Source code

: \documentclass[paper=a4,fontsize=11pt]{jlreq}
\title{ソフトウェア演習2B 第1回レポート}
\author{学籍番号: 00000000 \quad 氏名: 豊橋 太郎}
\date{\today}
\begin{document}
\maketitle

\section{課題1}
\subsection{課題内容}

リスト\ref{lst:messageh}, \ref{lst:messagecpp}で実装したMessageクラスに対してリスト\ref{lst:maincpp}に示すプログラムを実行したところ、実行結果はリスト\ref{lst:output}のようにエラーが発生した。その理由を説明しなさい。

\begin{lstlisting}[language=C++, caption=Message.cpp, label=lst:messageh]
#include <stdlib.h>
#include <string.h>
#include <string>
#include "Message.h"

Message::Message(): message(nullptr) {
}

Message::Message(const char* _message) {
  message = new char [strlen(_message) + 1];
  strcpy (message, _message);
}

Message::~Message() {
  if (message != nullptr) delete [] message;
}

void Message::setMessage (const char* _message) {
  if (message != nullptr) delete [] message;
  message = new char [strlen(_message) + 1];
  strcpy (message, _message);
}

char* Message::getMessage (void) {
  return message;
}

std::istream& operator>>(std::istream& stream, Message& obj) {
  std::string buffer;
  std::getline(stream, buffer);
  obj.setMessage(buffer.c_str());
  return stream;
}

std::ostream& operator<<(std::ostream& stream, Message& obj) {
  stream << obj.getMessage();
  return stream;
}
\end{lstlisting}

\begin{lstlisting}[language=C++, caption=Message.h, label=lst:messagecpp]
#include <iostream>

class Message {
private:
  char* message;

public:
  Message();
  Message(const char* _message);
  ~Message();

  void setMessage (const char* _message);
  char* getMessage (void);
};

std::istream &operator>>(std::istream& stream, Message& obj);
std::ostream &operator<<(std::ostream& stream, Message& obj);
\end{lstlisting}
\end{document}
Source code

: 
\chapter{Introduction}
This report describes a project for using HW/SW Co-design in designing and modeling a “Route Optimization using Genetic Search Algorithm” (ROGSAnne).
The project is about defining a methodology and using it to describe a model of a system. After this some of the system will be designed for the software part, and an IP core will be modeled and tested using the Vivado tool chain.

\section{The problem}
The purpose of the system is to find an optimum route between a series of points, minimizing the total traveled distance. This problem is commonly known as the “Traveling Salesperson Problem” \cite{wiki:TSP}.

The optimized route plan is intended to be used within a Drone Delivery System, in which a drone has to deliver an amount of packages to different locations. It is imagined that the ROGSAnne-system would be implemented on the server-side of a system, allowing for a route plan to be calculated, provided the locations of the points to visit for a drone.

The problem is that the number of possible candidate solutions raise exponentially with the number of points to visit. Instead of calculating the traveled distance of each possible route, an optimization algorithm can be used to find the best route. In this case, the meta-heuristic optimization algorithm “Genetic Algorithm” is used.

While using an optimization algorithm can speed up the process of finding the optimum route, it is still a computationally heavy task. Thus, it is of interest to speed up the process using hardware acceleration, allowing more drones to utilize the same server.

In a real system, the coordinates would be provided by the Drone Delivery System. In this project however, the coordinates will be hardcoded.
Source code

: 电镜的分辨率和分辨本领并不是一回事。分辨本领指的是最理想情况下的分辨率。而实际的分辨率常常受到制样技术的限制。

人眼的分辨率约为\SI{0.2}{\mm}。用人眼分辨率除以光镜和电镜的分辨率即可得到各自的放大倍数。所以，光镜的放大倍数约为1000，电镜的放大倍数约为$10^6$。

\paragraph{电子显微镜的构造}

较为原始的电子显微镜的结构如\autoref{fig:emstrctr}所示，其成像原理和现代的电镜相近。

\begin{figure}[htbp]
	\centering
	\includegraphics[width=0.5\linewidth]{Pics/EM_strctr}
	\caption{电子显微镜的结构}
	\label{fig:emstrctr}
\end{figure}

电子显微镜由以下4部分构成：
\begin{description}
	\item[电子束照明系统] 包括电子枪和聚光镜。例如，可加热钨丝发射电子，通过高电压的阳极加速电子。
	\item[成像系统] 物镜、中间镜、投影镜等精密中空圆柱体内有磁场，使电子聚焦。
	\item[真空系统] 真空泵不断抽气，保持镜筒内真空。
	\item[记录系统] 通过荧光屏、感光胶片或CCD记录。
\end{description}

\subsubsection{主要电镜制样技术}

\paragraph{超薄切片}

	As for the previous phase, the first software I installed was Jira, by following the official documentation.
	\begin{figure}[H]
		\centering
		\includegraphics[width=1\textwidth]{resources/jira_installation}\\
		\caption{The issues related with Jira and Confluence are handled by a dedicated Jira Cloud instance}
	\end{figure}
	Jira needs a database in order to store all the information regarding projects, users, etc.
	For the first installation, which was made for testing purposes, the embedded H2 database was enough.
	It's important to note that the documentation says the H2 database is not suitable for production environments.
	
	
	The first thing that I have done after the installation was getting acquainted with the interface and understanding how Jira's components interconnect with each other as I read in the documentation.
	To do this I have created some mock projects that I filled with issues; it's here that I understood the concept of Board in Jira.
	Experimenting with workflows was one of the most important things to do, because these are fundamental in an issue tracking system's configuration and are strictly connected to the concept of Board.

──────────────────────────────

▸ Aim of the exercise
Reproduce, please, every line of the records above without alteration.

▸ Solved problem
Source code

: \documentclass[paper=a4,fontsize=11pt]{jlreq}
\title{ソフトウェア演習2B 第1回レポート}
\author{学籍番号: 00000000 \quad 氏名: 豊橋 太郎}
\date{\today}
\begin{document}
\maketitle

\section{課題1}
\subsection{課題内容}

リスト\ref{lst:messageh}, \ref{lst:messagecpp}で実装したMessageクラスに対してリスト\ref{lst:maincpp}に示すプログラムを実行したところ、実行結果はリスト\ref{lst:output}のようにエラーが発生した。その理由を説明しなさい。

\begin{lstlisting}[language=C++, caption=Message.cpp, label=lst:messageh]
#include <stdlib.h>
#include <string.h>
#include <string>
#include "Message.h"

Message::Message(): message(nullptr) {
}

Message::Message(const char* _message) {
  message = new char [strlen(_message) + 1];
  strcpy (message, _message);
}

Message::~Message() {
  if (message != nullptr) delete [] message;
}

void Message::setMessage (const char* _message) {
  if (message != nullptr) delete [] message;
  message = new char [strlen(_message) + 1];
  strcpy (message, _message);
}

char* Message::getMessage (void) {
  return message;
}

std::istream& operator>>(std::istream& stream, Message& obj) {
  std::string buffer;
  std::getline(stream, buffer);
  obj.setMessage(buffer.c_str());
  return stream;
}

std::ostream& operator<<(std::ostream& stream, Message& obj) {
  stream << obj.getMessage();
  return stream;
}
\end{lstlisting}

\begin{lstlisting}[language=C++, caption=Message.h, label=lst:messagecpp]
#include <iostream>

class Message {
private:
  char* message;

public:
  Message();
  Message(const char* _message);
  ~Message();

  void setMessage (const char* _message);
  char* getMessage (void);
};

std::istream &operator>>(std::istream& stream, Message& obj);
std::ostream &operator<<(std::ostream& stream, Message& obj);
\end{lstlisting}
\end{document}
Source code

: 
\chapter{Introduction}
This report describes a project for using HW/SW Co-design in designing and modeling a “Route Optimization using Genetic Search Algorithm” (ROGSAnne).
The project is about defining a methodology and using it to describe a model of a system. After this some of the system will be designed for the software part, and an IP core will be modeled and tested using the Vivado tool chain.

\section{The problem}
The purpose of the system is to find an optimum route between a series of points, minimizing the total traveled distance. This problem is commonly known as the “Traveling Salesperson Problem” \cite{wiki:TSP}.

The optimized route plan is intended to be used within a Drone Delivery System, in which a drone has to deliver an amount of packages to different locations. It is imagined that the ROGSAnne-system would be implemented on the server-side of a system, allowing for a route plan to be calculated, provided the locations of the points to visit for a drone.

The problem is that the number of possible candidate solutions raise exponentially with the number of points to visit. Instead of calculating the traveled distance of each possible route, an optimization algorithm can be used to find the best route. In this case, the meta-heuristic optimization algorithm “Genetic Algorithm” is used.

While using an optimization algorithm can speed up the process of finding the optimum route, it is still a computationally heavy task. Thus, it is of interest to speed up the process using hardware acceleration, allowing more drones to utilize the same server.

In a real system, the coordinates would be provided by the Drone Delivery System. In this project however, the coordinates will be hardcoded.
Source code

: 电镜的分辨率和分辨本领并不是一回事。分辨本领指的是最理想情况下的分辨率。而实际的分辨率常常受到制样技术的限制。

人眼的分辨率约为\SI{0.2}{\mm}。用人眼分辨率除以光镜和电镜的分辨率即可得到各自的放大倍数。所以，光镜的放大倍数约为1000，电镜的放大倍数约为$10^6$。

\paragraph{电子显微镜的构造}

较为原始的电子显微镜的结构如\autoref{fig:emstrctr}所示，其成像原理和现代的电镜相近。

\begin{figure}[htbp]
	\centering
	\includegraphics[width=0.5\linewidth]{Pics/EM_strctr}
	\caption{电子显微镜的结构}
	\label{fig:emstrctr}
\end{figure}

电子显微镜由以下4部分构成：
\begin{description}
	\item[电子束照明系统] 包括电子枪和聚光镜。例如，可加热钨丝发射电子，通过高电压的阳极加速电子。
	\item[成像系统] 物镜、中间镜、投影镜等精密中空圆柱体内有磁场，使电子聚焦。
	\item[真空系统] 真空泵不断抽气，保持镜筒内真空。
	\item[记录系统] 通过荧光屏、感光胶片或CCD记录。
\end{description}

\subsubsection{主要电镜制样技术}

\paragraph{超薄切片}

	As for the previous phase, the first software I installed was Jira, by following the official documentation.
	\begin{figure}[H]
		\centering
		\includegraphics[width=1\textwidth]{resources/jira_installation}\\
		\caption{The issues related with Jira and Confluence are handled by a dedicated Jira Cloud instance}
	\end{figure}
	Jira needs a database in order to store all the information regarding projects, users, etc.
	For the first installation, which was made for testing purposes, the embedded H2 database was enough.
	It's important to note that the documentation says the H2 database is not suitable for production environments.
	
	
	The first thing that I have done after the installation was getting acquainted with the interface and understanding how Jira's components interconnect with each other as I read in the documentation.
	To do this I have created some mock projects that I filled with issues; it's here that I understood the concept of Board in Jira.
	Experimenting with workflows was one of the most important things to do, because these are fundamental in an issue tracking system's configuration and are strictly connected to the concept of Board.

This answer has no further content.